Bugüne kadar lisans alan kişi sayısı 39 bin. Bunun 23 bine yakını sermaye piyasası ile ilgili alanlarda çalışıyor. 23 bin çalışanın 15 binden fazlası da bankalarda çalışıyor. Kesin sayı olmamakla beraber lisans gerektirdiği halde lisansı olmadan çalışanlar da tahminen 10 bin kişi kadar. SPK'nın yeni tebliğinde, lisansa tabi işlerde lisansı olmadan çalışan bu 10 bin kişi için kesin ve net bir süre öngörülmüş. Eğer bu 10 bin kişi, önümüzdeki 3 sınav döneminde lisans almayı başaramazlarsa görevlerinden alınacaklar. Görevden alınma demek, lisans gerektiren o işi yapmayacaklar ve başka bir göreve kaydırılacak ya da işten atılacaklar. Geçmiş sınav başarıları göz önüne alındığında bu 10 bin kişinin 3 sınavdan başarıyla çıkmaları pek mümkün görünmüyor. Ya da SPK sınav sorularını olabildiğince kolaylaştıracak.
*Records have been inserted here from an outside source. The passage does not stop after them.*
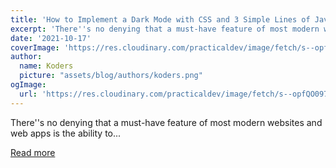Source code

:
 ```yaml
---
title: 'How to Implement a Dark Mode with CSS and 3 Simple Lines of Javascript'
excerpt: 'There''s no denying that a must-have feature of most modern websites and web apps is the ability to...'
date: '2021-10-17'
coverImage: 'https://res.cloudinary.com/practicaldev/image/fetch/s--opfQO097--/c_imagga_scale,f_auto,fl_progressive,h_420,q_66,w_1000/https://dev-to-uploads.s3.amazonaws.com/uploads/articles/m600dggfkhi1s7q3nvmz.gif'
author:
  name: Koders
  picture: "assets/blog/authors/koders.png"
ogImage:
  url: 'https://res.cloudinary.com/practicaldev/image/fetch/s--opfQO097--/c_imagga_scale,f_auto,fl_progressive,h_420,q_66,w_1000/https://dev-to-uploads.s3.amazonaws.com/uploads/articles/m600dggfkhi1s7q3nvmz.gif'
---
```


There''s no denying that a must-have feature of most modern websites and web apps is the ability to...

[Read more](https://dev.to/daveyhert/how-to-implement-a-dark-mode-with-css-and-3-simple-lines-of-javascript-576)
İş değişikliklerinde de lisans aranacağı için halen lisansı olmadan çalışanlar işlerini değiştirmeseler iyi olacak. Ne yapıp edip lisans almak mutlak şart haline geldi. Bu kurallar; ders çalışmış, sınavları başarmış ve lisans almış kişileri koruyucu nitelikte görünüyor. Gerçekten de bugüne kadar lisans almayanlar işlerine devam ettiler ve lisans sahibi olanlara göre haksız bir avantaj sağladılar. Sistem bugüne kadar adeta lisans alanları cezalandırmıştı. Şimdi hakkaniyetin sağlandığı anlaşılıyor. Ancak yine de kurumlara/şirketlere bir avantaj sağlanmış ve lisans sahibi olmayan personelin yardımcı statüsünde istihdam edilebileceği öngörülmüş. Lisanslı birine tabi olmak üzere yardımcılar çalışabilecek. Yardımcılık için bir süre öngörülmemiş ama SPK açıklamalarında bunun makul bir süre olacağı belirtiliyor. Bu durumda bir kurum 10 lisanslı elaman çalıştırmak zorundayken şimdi 1 lisanslı ve 9 lisansı olmayan yardımcı çalıştırabilecek hale gelecek. Kurumlar zaten yardımcı, stajyer adı altında bu durumu eskiden beri devam ettiriyorlardı şimdi tebliğle daha rahatlamış olacaklar. Ancak yardımcılık statüsünün abartılmaması için SPK'nın etkin denetimi gerekecek.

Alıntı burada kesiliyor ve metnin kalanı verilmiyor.